**Goal of the exercise**
Please give only the number of lines in the listing below that contain "hard".
+++ Stored data +++
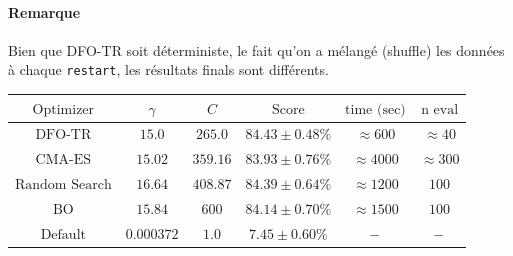 \documentclass[12 pt, a4paper]{article}
\begin{document}
\paragraph*{Remarque} Bien que DFO-TR soit déterministe, le fait qu'on a mélangé (shuffle) les données à chaque \texttt{restart}, les résultats finals sont différents.

\begin{center}
\begin{tabular}{|c|c|c|c|c|c|}
  \hline
  $\text{Optimizer}$ & $\gamma$ & $C$ & $\text{Score}$ & $\text{time (sec)}$ & $\text{n eval}$ \\
  \hline
  $\text{DFO-TR}$ & $15.0$ & $265.0$ & $84.43 \pm 0.48 \%$ & $\approx 600$ & $\approx 40$ \\
  $\text{CMA-ES}$ & $15.02$ & $359.16$ & $83.93 \pm 0.76 \%$ & $\approx 4000$ & $\approx 300$\\
  $\text{Random Search}$ & $16.64$ & $408.87$ & $84.39 \pm 0.64 \%$ & $\approx 1200$ & $100$\\
  $\text{BO}$ & $15.84$ & $600$ & $84.14 \pm 0.70 \%$ & $\approx 1500$ & $100$\\
  $\text{Default}$ & $0.000372$ & $1.0$ & $7.45 \pm 0.60 \%$ & $\--$ & $\--$\\
  \hline
\end{tabular}
\end{center}
\end{document}
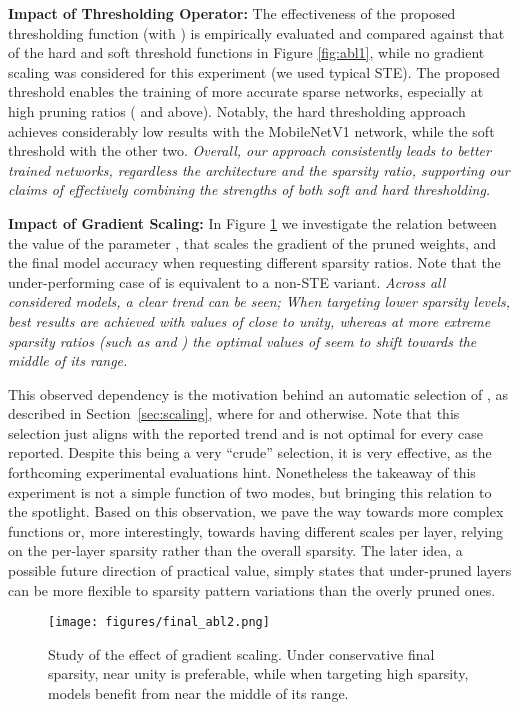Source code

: \documentclass{article}
\begin{document}
\noindent \textbf{Impact of Thresholding Operator:} 
\noindent The effectiveness of the proposed thresholding function (with ) is empirically evaluated and compared against that of the hard and soft threshold functions in Figure \ref{fig:abl1}, while no gradient scaling was considered for this experiment (we used typical STE). The proposed threshold enables the training of more accurate sparse networks, especially at high pruning ratios ( and above). Notably, the hard thresholding approach achieves considerably low results with the MobileNetV1 network, while the soft threshold with the other two. 
\textit{Overall, our approach consistently leads to better trained networks, regardless the architecture and the sparsity ratio, supporting our claims of effectively combining the strengths of both soft and hard thresholding.}




\noindent \textbf{Impact of Gradient Scaling:}   
In Figure \ref{fig:abl2} we investigate the relation between the value of the parameter , that scales the gradient of the pruned weights, and the final model accuracy when requesting different sparsity ratios. Note that the under-performing case of  is equivalent to a non-STE variant.
\textit{ Across all considered models, a clear trend can be seen; When targeting lower sparsity levels, best results are achieved with values of  close to unity, whereas at more extreme sparsity ratios (such as  and ) the optimal values of  seem to shift towards the middle of its range.
}

This observed dependency is the motivation behind an automatic selection of , as described in Section~\ref{sec:scaling}, where  for  and   otherwise. Note that this selection just aligns with the reported trend and is not optimal for every case reported. 
Despite this being a very ``crude'' selection, it is very effective, as the forthcoming experimental evaluations hint.
Nonetheless the takeaway of this experiment is not a simple function of two modes, but bringing this relation to the spotlight.
Based on this observation, we pave the way towards more complex functions or, more interestingly, towards having different scales per layer, relying on the per-layer sparsity rather than the overall sparsity. The later idea, a possible future direction of practical value, simply states that under-pruned layers can be more flexible to sparsity pattern variations than the overly pruned ones. 



\begin{figure}[H]
	\centering
  \texttt{[image: figures/final\_abl2.png]}
\caption{Study of the effect of gradient scaling. Under conservative final sparsity,  near unity is preferable, while when targeting high sparsity, models benefit from  near the middle of its range.}
\label{fig:abl2}
\end{figure}
\end{document}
+++
**Answer box**
2